This is a very simple recipe — a little time consuming since the beets take about one hour to roast — but since beets can be roasted up to a week ahead and kept in the refrigerator, I love to always have a few on hand and prepare this delectable recipe. Serves eight. (Chef tip: There are many varieties of beets available in the market today. Try using golden and stripe red Chioggia beets. Choose smaller beets since they tend to cook faster.)

4 large beets, trimmed, scrubbed and stems cut off

2 tablespoons extra-virgin olive oil

1 teaspoon sea salt

1 teaspoon freshly ground black pepper

1/2 cup balsamic vinegar

1 tablespoons Italian parsley, chopped

4 ounces soft goat cheese, crumbled

2 cups Arugula greens

Preheat oven to 375°F. Toss beets with olive oil in a roasting pan.

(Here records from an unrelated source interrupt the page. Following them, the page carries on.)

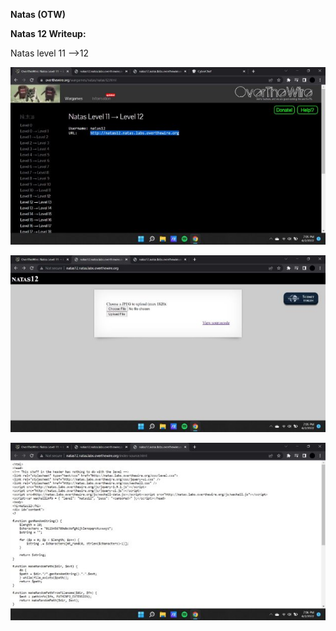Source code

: ﻿**Natas (OTW)**

**Natas 12 Writeup:**

Natas level 11 —>12

![](Aspose.Words.b76076b8-3a46-4ab2-9018-be29b179ec09.001.jpeg)

![](Aspose.Words.b76076b8-3a46-4ab2-9018-be29b179ec09.002.jpeg)

![](Aspose.Words.b76076b8-3a46-4ab2-9018-be29b179ec09.003.jpeg)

Sprinkle with salt. Cover pan with foil. Roast beets until tender, about 60-75 minutes depending on the size. Let beets stand covered at room temperature for 20 minutes. Peel beets. Place in bowl; cover and chill at least one hour.

While beets are chilling, reduce vinegar by half. Cool to room temperature.

Thinly slice beets with slicer (wear protective gloves to avoid staining hands). Arrange beets in concentric circles on each of the eight plates on top of arugula greens. Drizzle with balsamic glaze, goat cheese and fresh parsley.